■ **How to complete this task**
In the records below, begin at the line that has "Note that this" and stop after the line that has "This seems like"; quote those lines verbatim and nothing more.

━━ Records provided ━━

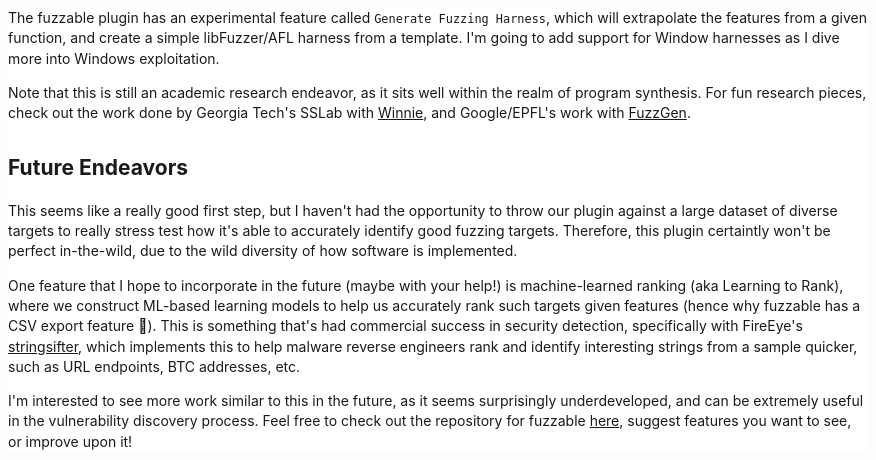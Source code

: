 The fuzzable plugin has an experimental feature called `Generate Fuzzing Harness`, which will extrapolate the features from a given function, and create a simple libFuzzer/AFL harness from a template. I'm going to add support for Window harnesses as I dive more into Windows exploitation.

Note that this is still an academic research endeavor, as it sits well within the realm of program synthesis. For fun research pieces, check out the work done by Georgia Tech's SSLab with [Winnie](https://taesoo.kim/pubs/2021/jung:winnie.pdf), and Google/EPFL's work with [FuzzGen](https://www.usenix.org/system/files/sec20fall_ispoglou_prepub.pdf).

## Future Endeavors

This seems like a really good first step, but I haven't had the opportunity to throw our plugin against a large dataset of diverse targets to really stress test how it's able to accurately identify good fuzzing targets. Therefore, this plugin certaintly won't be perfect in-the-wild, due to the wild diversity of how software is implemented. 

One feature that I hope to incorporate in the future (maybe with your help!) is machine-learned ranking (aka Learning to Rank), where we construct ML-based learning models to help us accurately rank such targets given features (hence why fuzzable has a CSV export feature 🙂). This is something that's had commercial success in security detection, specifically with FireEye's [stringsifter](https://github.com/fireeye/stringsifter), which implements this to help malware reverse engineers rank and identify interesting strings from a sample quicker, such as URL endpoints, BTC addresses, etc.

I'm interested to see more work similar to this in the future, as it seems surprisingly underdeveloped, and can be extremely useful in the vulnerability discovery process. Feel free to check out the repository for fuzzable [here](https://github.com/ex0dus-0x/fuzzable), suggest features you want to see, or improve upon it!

━━━

■ **Answer area**
Note that this is still an academic research endeavor, as it sits well within the realm of program synthesis. For fun research pieces, check out the work done by Georgia Tech's SSLab with [Winnie](https://taesoo.kim/pubs/2021/jung:winnie.pdf), and Google/EPFL's work with [FuzzGen](https://www.usenix.org/system/files/sec20fall_ispoglou_prepub.pdf).

## Future Endeavors

This seems like a really good first step, but I haven't had the opportunity to throw our plugin against a large dataset of diverse targets to really stress test how it's able to accurately identify good fuzzing targets. Therefore, this plugin certaintly won't be perfect in-the-wild, due to the wild diversity of how software is implemented. 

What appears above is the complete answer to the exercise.